Search code examples
rtidyverseportforwardingdbplyr

Translate Python MySQL ssh port forwarding solution to R (dbplyr)


I'm trying to query a MySQL server through an R/Tidyverse/dbplyr workflow. My MySQL access requires configuring SSH and port forwarding.

I have this code working using python (below), but I'm struggling to get started with the SSH/port forwarding equivalent in R. Any pointers to solutions or equivalent R packages appreciated. thanks.

import pymysql
import paramiko
import pandas as pd
from paramiko import SSHClient
from sshtunnel import SSHTunnelForwarder
from os.path import expanduser


pkeyfilepath = '/.ssh/id_ed25519'
home = expanduser('~')
mypkey = paramiko.Ed25519Key.from_private_key_file(home + pkeyfilepath)

sql_hostname = 'mycompany.com'
sql_username = 'me'
sql_password = '***'
sql_main_database = 'my_db'
sql_port = 3306
ssh_host = 'jumphost.mycompany.com'
ssh_user = 'me'
ssh_port = 22

with SSHTunnelForwarder(
        (ssh_host, ssh_port),
        ssh_username=ssh_user,
        ssh_pkey=mypkey,
        remote_bind_address=(sql_hostname, sql_port)) as tunnel:
    conn = pymysql.connect(host='127.0.0.1', user=sql_username,
                           passwd=sql_password, db=sql_main_database,
                           port=tunnel.local_bind_port)
    query = '''SELECT VERSION();'''
    data = pd.read_sql_query(query, conn)
    print(data)
    conn.close()

Solution

  • There are several ways to do ssh port forwarding for R. In no particular order:

    1. I forward it externally to R. All of my work is remote, and for one particular client I need access to various instances of SQL Server, Redis, MongoDB, remote filesystems, and a tunnel-hop to another network only accessible from the ssh bastion host. I tend to do work in more than R, so it's important to me that I generalize this. It is not for everybody or every task.

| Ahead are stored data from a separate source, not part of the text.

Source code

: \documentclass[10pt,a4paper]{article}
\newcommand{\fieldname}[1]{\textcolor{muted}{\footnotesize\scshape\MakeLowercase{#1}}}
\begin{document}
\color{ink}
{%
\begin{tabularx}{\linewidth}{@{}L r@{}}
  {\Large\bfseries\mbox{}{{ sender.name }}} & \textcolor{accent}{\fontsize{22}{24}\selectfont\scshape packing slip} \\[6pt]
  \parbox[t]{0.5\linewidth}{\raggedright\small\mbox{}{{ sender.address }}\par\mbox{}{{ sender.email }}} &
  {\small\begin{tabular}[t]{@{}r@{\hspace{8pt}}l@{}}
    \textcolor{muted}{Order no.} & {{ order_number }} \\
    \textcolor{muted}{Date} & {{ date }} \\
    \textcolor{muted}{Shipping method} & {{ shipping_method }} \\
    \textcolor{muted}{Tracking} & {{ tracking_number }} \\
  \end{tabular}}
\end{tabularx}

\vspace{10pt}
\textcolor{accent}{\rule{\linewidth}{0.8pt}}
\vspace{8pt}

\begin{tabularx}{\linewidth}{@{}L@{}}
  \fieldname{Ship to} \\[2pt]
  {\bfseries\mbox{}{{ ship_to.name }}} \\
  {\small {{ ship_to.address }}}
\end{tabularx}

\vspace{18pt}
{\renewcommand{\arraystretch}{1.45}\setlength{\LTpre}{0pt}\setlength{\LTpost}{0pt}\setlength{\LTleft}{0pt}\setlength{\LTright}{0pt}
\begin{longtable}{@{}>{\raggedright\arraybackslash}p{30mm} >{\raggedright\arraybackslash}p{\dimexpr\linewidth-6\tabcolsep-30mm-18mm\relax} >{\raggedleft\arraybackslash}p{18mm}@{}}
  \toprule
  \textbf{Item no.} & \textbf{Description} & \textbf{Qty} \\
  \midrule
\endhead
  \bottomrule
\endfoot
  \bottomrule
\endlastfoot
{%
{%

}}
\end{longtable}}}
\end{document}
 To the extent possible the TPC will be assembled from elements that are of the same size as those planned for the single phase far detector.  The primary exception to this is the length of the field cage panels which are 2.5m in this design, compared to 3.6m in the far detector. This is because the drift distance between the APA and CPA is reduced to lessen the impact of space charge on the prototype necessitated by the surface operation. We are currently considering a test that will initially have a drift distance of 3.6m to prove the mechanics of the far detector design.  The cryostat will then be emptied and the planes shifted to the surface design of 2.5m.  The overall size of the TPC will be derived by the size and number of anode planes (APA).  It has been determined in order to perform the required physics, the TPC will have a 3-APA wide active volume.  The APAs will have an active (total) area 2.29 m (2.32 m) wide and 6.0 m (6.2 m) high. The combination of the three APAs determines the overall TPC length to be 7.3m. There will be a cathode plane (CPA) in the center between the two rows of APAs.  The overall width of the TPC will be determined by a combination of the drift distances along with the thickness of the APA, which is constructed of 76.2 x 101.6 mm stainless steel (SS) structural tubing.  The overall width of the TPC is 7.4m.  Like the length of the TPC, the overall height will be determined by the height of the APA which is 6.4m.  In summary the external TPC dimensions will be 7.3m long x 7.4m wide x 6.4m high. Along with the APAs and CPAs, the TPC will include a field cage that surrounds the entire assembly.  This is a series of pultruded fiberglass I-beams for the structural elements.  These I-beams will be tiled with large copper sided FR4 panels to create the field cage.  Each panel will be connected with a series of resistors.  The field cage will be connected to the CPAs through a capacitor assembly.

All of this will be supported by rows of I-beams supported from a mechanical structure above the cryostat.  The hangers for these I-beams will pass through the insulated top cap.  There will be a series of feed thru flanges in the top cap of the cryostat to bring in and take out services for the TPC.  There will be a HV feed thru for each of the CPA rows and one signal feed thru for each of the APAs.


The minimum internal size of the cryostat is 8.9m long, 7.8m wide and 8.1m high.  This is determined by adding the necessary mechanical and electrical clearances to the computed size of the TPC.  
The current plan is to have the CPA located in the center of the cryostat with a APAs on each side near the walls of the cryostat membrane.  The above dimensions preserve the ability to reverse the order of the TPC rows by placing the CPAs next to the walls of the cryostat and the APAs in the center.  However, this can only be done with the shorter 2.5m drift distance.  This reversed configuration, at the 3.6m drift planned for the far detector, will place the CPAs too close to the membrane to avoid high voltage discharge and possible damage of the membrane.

      For this, I used a mismash of autossh and my ssh-agent (in KeePass/KeeAgent).

    2. The ssh package does have a function to Create a Tunnel. The premise is that you have already created a "session" to which you can add a forwarding rule(s). When using ssh::ssh_tunnel, it is blocking, meaning you cannot use it in the same R process and continue to work. Demo:

      # R session 1
      sess <- ssh::ssh_connect("user@remote")
      # insert passphrase
      ssh::ssh_tunnel(sess, 21433, "otherremote:1433")
      # / Waiting for connection on port 21433...
      
      # R session 2
      con <- DBI::dbConnect(..., port=21433)
      DBI::dbGetQuery(con, "select 1 as n")
      #   n
      # 1 1
      

      This connection will stay alive so long as con is not closed and the remote end does not close it (e.g., activity timeout).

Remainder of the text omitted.